In an embodiment of the present invention, after determining a configuration operation type of a network configuration, a network configuration method issues an update configuration operation in sequence according to the following sequence: issuing an updating configuration operation aiming at the first sequence module; after the update configuration operation processing of all the first sequence modules which the second sequence module depends on is completed, the update configuration operation aiming at the corresponding second sequence module is issued; and issuing the updating configuration operation in sequence until the updating configuration operation aiming at the Mth sequence module is issued.

In another embodiment of the present invention, after determining the configuration operation type of the network configuration, the method of network configuration issues the configuration deletion operation in the following order: issuing a deletion configuration operation aiming at the first reverse order module; after the deleting configuration operations of all the first reverse order modules depending on the second reverse order module are processed, the deleting configuration operations aiming at the corresponding second reverse order module are issued; and sequentially issuing the configuration deleting operation until the configuration deleting operation aiming at the Mth reverse-order module is issued.

Fig. 2 is a schematic diagram illustrating a dependency relationship between functional modules of an object to be configured in the embodiment of the present invention, and a process of issuing a network configuration in batches is briefly described with reference to fig. 2. It should be noted that, although a process of batch delivery of network configuration is provided in a preferred embodiment of the present invention, in an actual implementation process, network configuration operation may be performed as needed.

Referring to FIG. 2, the dependencies between function modules A, B, C, D, E, F, G, H, I, J are as follows: module I, J is two separate modules, function module a depends on function module B, C, function module H depends on function module C, function module B depends on function module D, function module C depends on function module E, and function module F depends on function module G.

The network configuration of each functional module in the network configuration corresponds to a YANG model constructed by YANG language, and reference parameters are added in import keywords in the YANG model and used for representing the dependency relationship among the functional modules. The network configuration to be issued includes the network configurations for all the modules, and the configuration operation of the network configuration includes a configuration deleting operation and a configuration updating operation.

The network management system issues all network configurations to the network element, and when the network element receives a commit operation instruction from the network management system, the network element can issue configuration operations of the network configurations in batches according to the following sequence:

first batch: issuing all configuration operations for function block I, J; issuing addition operations and modification configuration operations for function block D, E, G; a delete configuration operation for function block A, F, H is issued.

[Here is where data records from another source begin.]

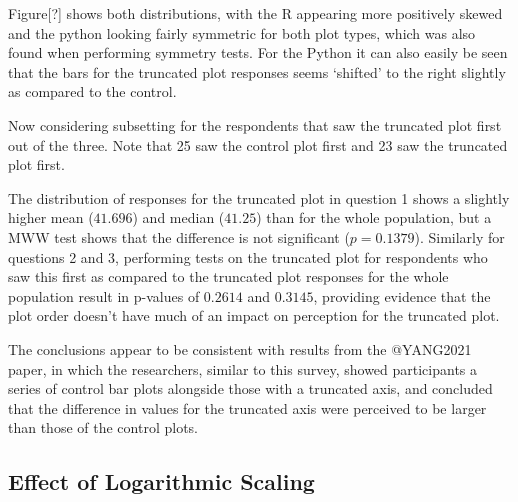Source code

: \documentclass[
]{article}
\newenvironment{Shaded}{\begin{snugshade}}{\end{snugshade}}
\newcommand{\CommentTok}[1]{\textcolor[rgb]{0.56,0.35,0.01}{\textit{#1}}}
\newcommand{\DecValTok}[1]{\textcolor[rgb]{0.00,0.00,0.81}{#1}}
\newcommand{\KeywordTok}[1]{\textcolor[rgb]{0.13,0.29,0.53}{\textbf{#1}}}
\newcommand{\NormalTok}[1]{#1}
\newcommand{\OperatorTok}[1]{\textcolor[rgb]{0.81,0.36,0.00}{\textbf{#1}}}
\newcommand{\StringTok}[1]{\textcolor[rgb]{0.31,0.60,0.02}{#1}}
\begin{document}
Figure{[}?{]} shows both distributions, with the R appearing more
positively skewed and the python looking fairly symmetric for both plot
types, which was also found when performing symmetry tests. For the
Python it can also easily be seen that the bars for the truncated plot
responses seems `shifted' to the right slightly as compared to the
control.

Now considering subsetting for the respondents that saw the truncated
plot first out of the three. Note that 25 saw the control plot first and
23 saw the truncated plot first.

The distribution of responses for the truncated plot in question 1 shows
a slightly higher mean (\(41.696\)) and median (\(41.25\)) than for the
whole population, but a MWW test shows that the difference is not
significant (\(p=0.1379\)). Similarly for questions 2 and 3, performing
tests on the truncated plot for respondents who saw this first as
compared to the truncated plot responses for the whole population result
in p-values of \(0.2614\) and \(0.3145\), providing evidence that the
plot order doesn't have much of an impact on perception for the
truncated plot.

The conclusions appear to be consistent with results from the @YANG2021
paper, in which the researchers, similar to this survey, showed
participants a series of control bar plots alongside those with a
truncated axis, and concluded that the difference in values for the
truncated axis were perceived to be larger than those of the control
plots.

\subsection{Effect of Logarithmic Scaling}

\begin{Shaded}
\end{Shaded}
\end{document}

And (2) second batch: issuing an add configuration operation for the function module B, C, G; issuing a delete configuration operation for functional module B, C, F; and merging all configuration operations for the functional module B, and merging all configuration operations for the functional module C.

And (3) third batch: issuing an add configuration operation for the function module A, H; and issues a delete configuration operation for function block D, E.

If any error does not occur in the whole process, all configuration submission failures are returned, and the configuration submission is continued after modification

Therefore, the invention sets the dependency parameters capable of showing the dependency relationship among the functional modules in the network configuration, and the network element can automatically determine the dependency relationship among the functional modules according to the dependency relationship and automatically batch and issue the network configuration. The network element can uniformly process the network configuration, and can uniformly back off when the network configuration fails, thereby avoiding the configuration back-off problem caused by the network management issuing the network configuration failure for many times. The network management can send the network configuration completely at one time without determining the sending sequence of the network configuration according to the dependency relationship among the functional modules, thereby effectively reducing the batch work of the network configuration. And when the configuration dependency relationship among the functional modules changes, only one statement of the YANG model is modified, so that the network configuration efficiency is effectively improved.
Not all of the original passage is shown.